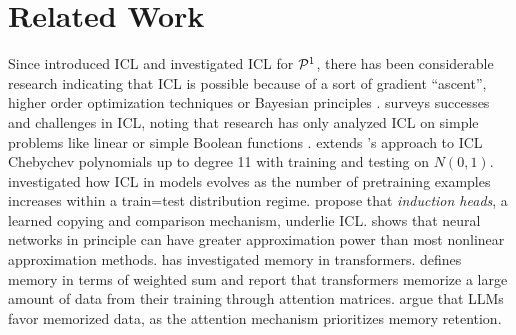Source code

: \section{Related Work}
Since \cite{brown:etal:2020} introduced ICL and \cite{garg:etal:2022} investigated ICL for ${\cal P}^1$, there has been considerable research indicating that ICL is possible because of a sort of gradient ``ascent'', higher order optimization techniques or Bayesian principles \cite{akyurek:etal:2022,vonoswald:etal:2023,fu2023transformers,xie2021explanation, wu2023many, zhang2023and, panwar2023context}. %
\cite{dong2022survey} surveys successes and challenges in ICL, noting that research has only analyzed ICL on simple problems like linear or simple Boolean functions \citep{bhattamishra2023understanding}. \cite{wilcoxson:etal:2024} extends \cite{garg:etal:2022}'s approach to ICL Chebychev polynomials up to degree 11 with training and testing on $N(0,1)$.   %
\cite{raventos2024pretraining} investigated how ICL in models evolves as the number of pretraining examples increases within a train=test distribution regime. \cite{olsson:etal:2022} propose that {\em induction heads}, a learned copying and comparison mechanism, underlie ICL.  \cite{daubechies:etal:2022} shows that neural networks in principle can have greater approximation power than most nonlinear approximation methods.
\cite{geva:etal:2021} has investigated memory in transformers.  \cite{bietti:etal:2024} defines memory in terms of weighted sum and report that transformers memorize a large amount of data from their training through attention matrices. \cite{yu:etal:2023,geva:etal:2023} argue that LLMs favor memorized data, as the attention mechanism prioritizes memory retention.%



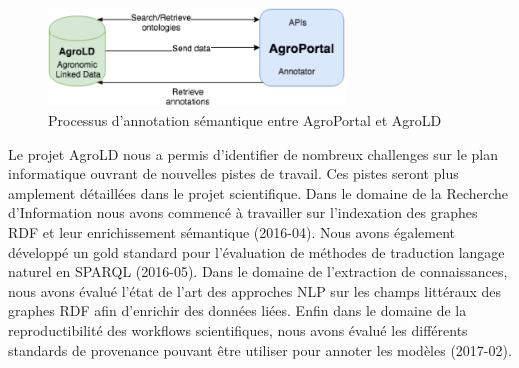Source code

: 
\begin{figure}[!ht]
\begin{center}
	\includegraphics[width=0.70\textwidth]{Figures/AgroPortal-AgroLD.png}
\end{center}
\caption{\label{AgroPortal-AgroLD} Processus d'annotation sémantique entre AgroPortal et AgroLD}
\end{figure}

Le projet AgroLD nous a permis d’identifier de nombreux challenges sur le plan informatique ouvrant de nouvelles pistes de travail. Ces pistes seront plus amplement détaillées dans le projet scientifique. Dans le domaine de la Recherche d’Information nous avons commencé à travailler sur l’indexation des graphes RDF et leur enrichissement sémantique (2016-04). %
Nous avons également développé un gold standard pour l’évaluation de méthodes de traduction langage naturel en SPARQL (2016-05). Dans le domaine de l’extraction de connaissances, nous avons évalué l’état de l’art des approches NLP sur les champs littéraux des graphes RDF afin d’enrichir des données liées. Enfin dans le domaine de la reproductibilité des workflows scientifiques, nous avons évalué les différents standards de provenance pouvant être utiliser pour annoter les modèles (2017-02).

• • • •

- _Brief_
Print the material above exactly as it appears, but not its pictures.

- _Answer section_
Source code

: \section{Related Work}
Since \cite{brown:etal:2020} introduced ICL and \cite{garg:etal:2022} investigated ICL for ${\cal P}^1$, there has been considerable research indicating that ICL is possible because of a sort of gradient ``ascent'', higher order optimization techniques or Bayesian principles \cite{akyurek:etal:2022,vonoswald:etal:2023,fu2023transformers,xie2021explanation, wu2023many, zhang2023and, panwar2023context}. %
\cite{dong2022survey} surveys successes and challenges in ICL, noting that research has only analyzed ICL on simple problems like linear or simple Boolean functions \citep{bhattamishra2023understanding}. \cite{wilcoxson:etal:2024} extends \cite{garg:etal:2022}'s approach to ICL Chebychev polynomials up to degree 11 with training and testing on $N(0,1)$.   %
\cite{raventos2024pretraining} investigated how ICL in models evolves as the number of pretraining examples increases within a train=test distribution regime. \cite{olsson:etal:2022} propose that {\em induction heads}, a learned copying and comparison mechanism, underlie ICL.  \cite{daubechies:etal:2022} shows that neural networks in principle can have greater approximation power than most nonlinear approximation methods.
\cite{geva:etal:2021} has investigated memory in transformers.  \cite{bietti:etal:2024} defines memory in terms of weighted sum and report that transformers memorize a large amount of data from their training through attention matrices. \cite{yu:etal:2023,geva:etal:2023} argue that LLMs favor memorized data, as the attention mechanism prioritizes memory retention.%



Source code

: 
\begin{figure}[!ht]
\begin{center}
	\includegraphics[width=0.70\textwidth]{Figures/AgroPortal-AgroLD.png}
\end{center}
\caption{\label{AgroPortal-AgroLD} Processus d'annotation sémantique entre AgroPortal et AgroLD}
\end{figure}

Le projet AgroLD nous a permis d’identifier de nombreux challenges sur le plan informatique ouvrant de nouvelles pistes de travail. Ces pistes seront plus amplement détaillées dans le projet scientifique. Dans le domaine de la Recherche d’Information nous avons commencé à travailler sur l’indexation des graphes RDF et leur enrichissement sémantique (2016-04). %
Nous avons également développé un gold standard pour l’évaluation de méthodes de traduction langage naturel en SPARQL (2016-05). Dans le domaine de l’extraction de connaissances, nous avons évalué l’état de l’art des approches NLP sur les champs littéraux des graphes RDF afin d’enrichir des données liées. Enfin dans le domaine de la reproductibilité des workflows scientifiques, nous avons évalué les différents standards de provenance pouvant être utiliser pour annoter les modèles (2017-02).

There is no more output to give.